[[ Extracted data open ]]

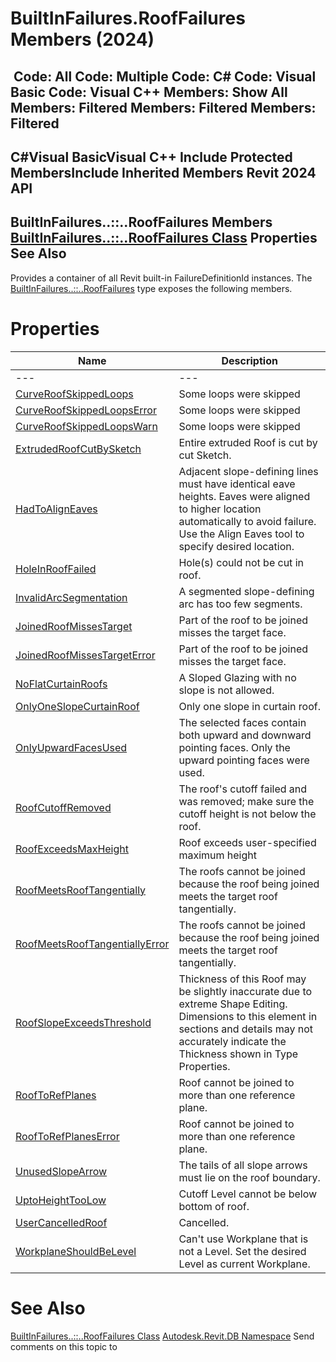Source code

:# BuiltInFailures.RoofFailures Members (2024)

﻿
 Code: All Code: Multiple Code: C# Code: Visual Basic Code: Visual C++  Members: Show All Members: Filtered Members: Filtered Members: Filtered   
---  
C#Visual BasicVisual C++
Include Protected MembersInclude Inherited Members
Revit 2024 API  
---  
BuiltInFailures..::..RoofFailures Members  
[BuiltInFailures..::..RoofFailures Class](606c95ae-28f6-1529-2184-6dd4e9bedf20.md "BuiltInFailures.RoofFailures Class") Properties See Also  
---  
Provides a container of all Revit built-in FailureDefinitionId instances.
The [BuiltInFailures..::..RoofFailures](606c95ae-28f6-1529-2184-6dd4e9bedf20.md "BuiltInFailures.RoofFailures Class") type exposes the following members.
# Properties
| Name | Description |
| --- | --- |
| --- | --- | --- |
| [CurveRoofSkippedLoops](1fc00d18-231a-ec1c-cf79-d7b10d85bfc9.md "CurveRoofSkippedLoops Property") | Some loops were skipped |
| [CurveRoofSkippedLoopsError](7afc334d-334d-1969-6db8-7a6a83a14947.md "CurveRoofSkippedLoopsError Property") | Some loops were skipped |
| [CurveRoofSkippedLoopsWarn](bfc94904-f852-cafd-68dd-7a04c2337204.md "CurveRoofSkippedLoopsWarn Property") | Some loops were skipped |
| [ExtrudedRoofCutBySketch](b5793502-a8c3-298c-1b41-7c80ed213cf3.md "ExtrudedRoofCutBySketch Property") | Entire extruded Roof is cut by cut Sketch. |
| [HadToAlignEaves](22f5fae5-1688-fb44-ef5e-8d4eed1f0fd3.md "HadToAlignEaves Property") | Adjacent slope-defining lines must have identical eave heights. Eaves were aligned to higher location automatically to avoid failure. Use the Align Eaves tool to specify desired location. |
| [HoleInRoofFailed](94c9ec8a-0b02-8add-5612-9e027b48d355.md "HoleInRoofFailed Property") | Hole(s) could not be cut in roof. |
| [InvalidArcSegmentation](771039ef-e02f-79a5-be21-c68c26ef38f5.md "InvalidArcSegmentation Property") | A segmented slope-defining arc has too few segments. |
| [JoinedRoofMissesTarget](8f54628a-2f57-361b-3428-91fd6ddf7f8d.md "JoinedRoofMissesTarget Property") | Part of the roof to be joined misses the target face. |
| [JoinedRoofMissesTargetError](d909f8d2-33e0-6a5c-2ee3-f1d8044db819.md "JoinedRoofMissesTargetError Property") | Part of the roof to be joined misses the target face. |
| [NoFlatCurtainRoofs](e402ca4f-d3c9-dbca-5cf7-c85d12ab6061.md "NoFlatCurtainRoofs Property") | A Sloped Glazing with no slope is not allowed. |
| [OnlyOneSlopeCurtainRoof](c1d9a99c-0953-bfca-88ea-f57e9623f824.md "OnlyOneSlopeCurtainRoof Property") | Only one slope in curtain roof. |
| [OnlyUpwardFacesUsed](12fee65b-1d68-8c15-4a41-a83137a545e7.md "OnlyUpwardFacesUsed Property") | The selected faces contain both upward and downward pointing faces. Only the upward pointing faces were used. |
| [RoofCutoffRemoved](4098ccb1-8319-2ca9-ce95-923220efa736.md "RoofCutoffRemoved Property") | The roof's cutoff failed and was removed; make sure the cutoff height is not below the roof. |
| [RoofExceedsMaxHeight](7d921641-763b-6e3b-3063-fffe91023797.md "RoofExceedsMaxHeight Property") | Roof exceeds user-specified maximum height |
| [RoofMeetsRoofTangentially](8f3fcaa2-0376-86ae-234b-5a052fc629b9.md "RoofMeetsRoofTangentially Property") | The roofs cannot be joined because the roof being joined meets the target roof tangentially. |
| [RoofMeetsRoofTangentiallyError](0d627ee2-ee2a-199d-90c9-dc0afca3bf94.md "RoofMeetsRoofTangentiallyError Property") | The roofs cannot be joined because the roof being joined meets the target roof tangentially. |
| [RoofSlopeExceedsThreshold](d6549811-2c3b-c8da-a7f5-5fd4ef21d012.md "RoofSlopeExceedsThreshold Property") | Thickness of this Roof may be slightly inaccurate due to extreme Shape Editing. Dimensions to this element in sections and details may not accurately indicate the Thickness shown in Type Properties. |
| [RoofToRefPlanes](6e2ffbde-bf0b-67fe-9208-eb771a06d155.md "RoofToRefPlanes Property") | Roof cannot be joined to more than one reference plane. |
| [RoofToRefPlanesError](e602ac7a-bc1b-53ab-de94-99e9840300c5.md "RoofToRefPlanesError Property") | Roof cannot be joined to more than one reference plane. |
| [UnusedSlopeArrow](a5a61aea-455f-eb3d-bdea-4eb76ccf3f12.md "UnusedSlopeArrow Property") | The tails of all slope arrows must lie on the roof boundary. |
| [UptoHeightTooLow](6dda3c9b-ec2f-5a41-4aca-43288dce2f33.md "UptoHeightTooLow Property") | Cutoff Level cannot be below bottom of roof. |
| [UserCancelledRoof](598c487f-914e-c98a-5466-312058ab4f23.md "UserCancelledRoof Property") | Cancelled. |
| [WorkplaneShouldBeLevel](e5bc1141-1a56-4bce-a3f7-02c2968d1a18.md "WorkplaneShouldBeLevel Property") | Can't use Workplane that is not a Level. Set the desired Level as current Workplane. |

# See Also
[BuiltInFailures..::..RoofFailures Class](606c95ae-28f6-1529-2184-6dd4e9bedf20.md "BuiltInFailures.RoofFailures Class")
[Autodesk.Revit.DB Namespace](87546ba7-461b-c646-cbb1-2cb8f5bff8b2.md "Autodesk.Revit.DB Namespace")
Send comments on this topic to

[[ Extracted data closed ]]

Write the number of lines in the data above that contain "Also", adding no other words.

2